Für die Zeiten, die ja mal wieder kommen müssen, wenn man nämlich verreisen kann, hab ich einen Tipp: in Oslo kann man mit der S-Bahn auf den Berg fahren, (Richtung Holmenkollen, also da ist bergtechnisch schon mächtig was los), sich quasi von der Haltestelle in den steil abfallenden Wald (mit sehr unordentlichen Waldboden) stürzen und dann, so man das erhoffte Ziel erreicht, unten in die S-Bahn steigen, wieder nach oben fahren und so weiter und so weiter. Ich habe nur 30 Sekunden lang zugeschaut, bis sie unten hinter den Bäumen verschwunden waren, und habe schon vom Zuschauen fast einen Herzkasper bekommen. Daher habe ich, als ich von der Tat der Herzdame las, nur gedacht: ne, oder? Chapeau. eine Geschichte, die auf ewig in der Familie bleiben wird.
Danke für das Herzdamenbild. Ich fühle mit ihr! In ebendieser Gegend lebend, sehe ich die Situation genau vor mir.
Holla die Waldfee! Hut ab vor der Herzdame!

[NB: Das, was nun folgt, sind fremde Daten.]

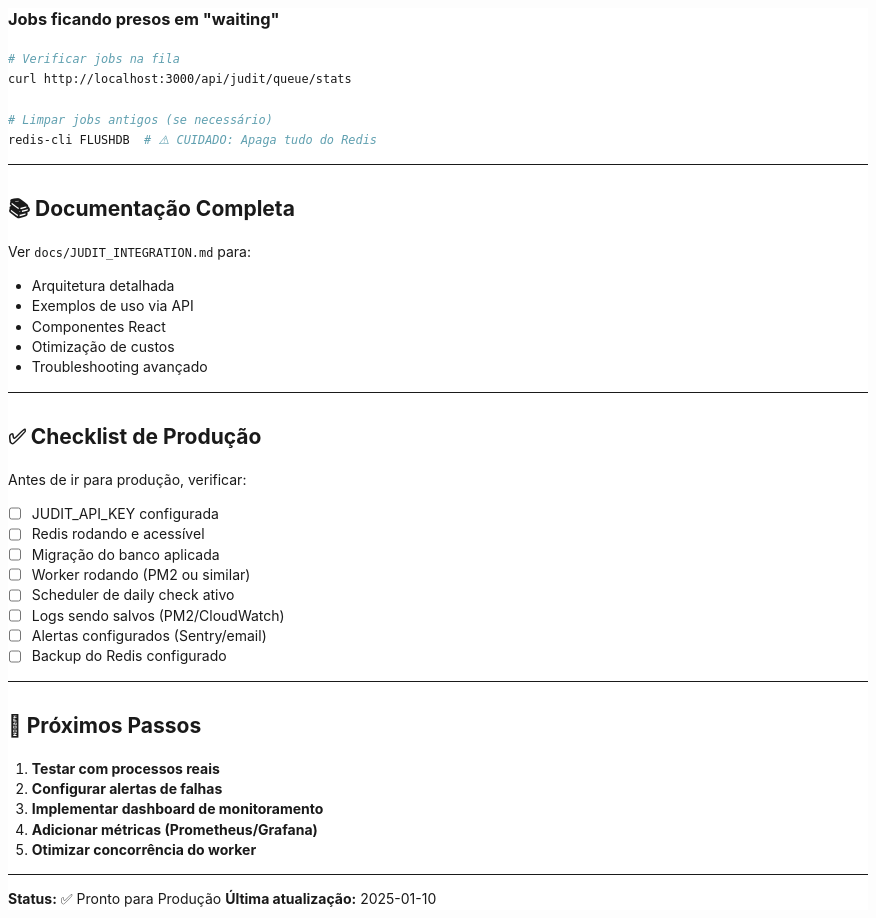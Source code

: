 ### **Jobs ficando presos em "waiting"**

```bash
# Verificar jobs na fila
curl http://localhost:3000/api/judit/queue/stats

# Limpar jobs antigos (se necessário)
redis-cli FLUSHDB  # ⚠️ CUIDADO: Apaga tudo do Redis
```

---

## 📚 Documentação Completa

Ver `docs/JUDIT_INTEGRATION.md` para:
- Arquitetura detalhada
- Exemplos de uso via API
- Componentes React
- Otimização de custos
- Troubleshooting avançado

---

## ✅ Checklist de Produção

Antes de ir para produção, verificar:

- [ ] JUDIT_API_KEY configurada
- [ ] Redis rodando e acessível
- [ ] Migração do banco aplicada
- [ ] Worker rodando (PM2 ou similar)
- [ ] Scheduler de daily check ativo
- [ ] Logs sendo salvos (PM2/CloudWatch)
- [ ] Alertas configurados (Sentry/email)
- [ ] Backup do Redis configurado

---

## 🎯 Próximos Passos

1. **Testar com processos reais**
2. **Configurar alertas de falhas**
3. **Implementar dashboard de monitoramento**
4. **Adicionar métricas (Prometheus/Grafana)**
5. **Otimizar concorrência do worker**

---

**Status:** ✅ Pronto para Produção
**Última atualização:** 2025-01-10
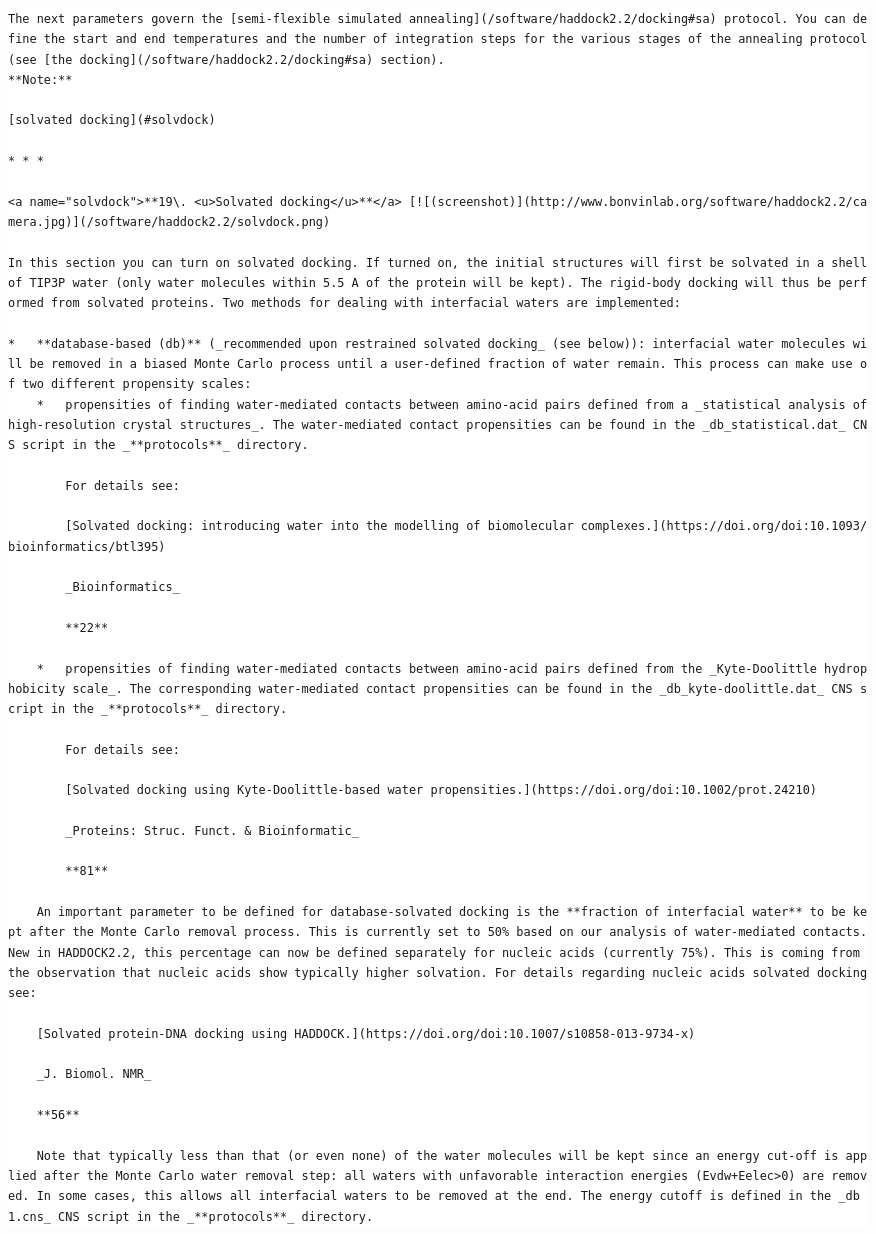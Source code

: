     The next parameters govern the [semi-flexible simulated annealing](/software/haddock2.2/docking#sa) protocol. You can define the start and end temperatures and the number of integration steps for the various stages of the annealing protocol (see [the docking](/software/haddock2.2/docking#sa) section).
    **Note:**

    [solvated docking](#solvdock)

    * * *

    <a name="solvdock">**19\. <u>Solvated docking</u>**</a> [![(screenshot)](http://www.bonvinlab.org/software/haddock2.2/camera.jpg)](/software/haddock2.2/solvdock.png)  

    In this section you can turn on solvated docking. If turned on, the initial structures will first be solvated in a shell of TIP3P water (only water molecules within 5.5 A of the protein will be kept). The rigid-body docking will thus be performed from solvated proteins. Two methods for dealing with interfacial waters are implemented:  

    *   **database-based (db)** (_recommended upon restrained solvated docking_ (see below)): interfacial water molecules will be removed in a biased Monte Carlo process until a user-defined fraction of water remain. This process can make use of two different propensity scales:
        *   propensities of finding water-mediated contacts between amino-acid pairs defined from a _statistical analysis of high-resolution crystal structures_. The water-mediated contact propensities can be found in the _db_statistical.dat_ CNS script in the _**protocols**_ directory.  

            For details see:  

            [Solvated docking: introducing water into the modelling of biomolecular complexes.](https://doi.org/doi:10.1093/bioinformatics/btl395)

            _Bioinformatics_

            **22**

        *   propensities of finding water-mediated contacts between amino-acid pairs defined from the _Kyte-Doolittle hydrophobicity scale_. The corresponding water-mediated contact propensities can be found in the _db_kyte-doolittle.dat_ CNS script in the _**protocols**_ directory.  

            For details see:

            [Solvated docking using Kyte-Doolittle-based water propensities.](https://doi.org/doi:10.1002/prot.24210)

            _Proteins: Struc. Funct. & Bioinformatic_

            **81**

        An important parameter to be defined for database-solvated docking is the **fraction of interfacial water** to be kept after the Monte Carlo removal process. This is currently set to 50% based on our analysis of water-mediated contacts. New in HADDOCK2.2, this percentage can now be defined separately for nucleic acids (currently 75%). This is coming from the observation that nucleic acids show typically higher solvation. For details regarding nucleic acids solvated docking see:

        [Solvated protein-DNA docking using HADDOCK.](https://doi.org/doi:10.1007/s10858-013-9734-x)

        _J. Biomol. NMR_

        **56**

        Note that typically less than that (or even none) of the water molecules will be kept since an energy cut-off is applied after the Monte Carlo water removal step: all waters with unfavorable interaction energies (Evdw+Eelec>0) are removed. In some cases, this allows all interfacial waters to be removed at the end. The energy cutoff is defined in the _db1.cns_ CNS script in the _**protocols**_ directory.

Ich finde es sehr schön, dass die Jungs tapfer hochgetreten haben! Hierzulande lässt man sich leider oft mittels Bus oder Gondel hochkutschieren, um dann downhill zu rasen.
hach, wunderbare lektüre!
da schmeckt das frühstück hier gleich doppelt gut!
liebste grüße in den hohen norden
aus den herbstbunten eifelwäldern
Der Unterschied zwischen den Söhnen und abgeklärten erwachsenen Bloggern: letztere hätten erklärt, es sei schön gewesen, eine Mutter gehabt zu haben.
Grandiose Szene. Irgendwo mit dem Fahrrad schnell herunterfahren und dabei den Bremsen nicht trauen können ist einer meiner regelmäßigen Albträume.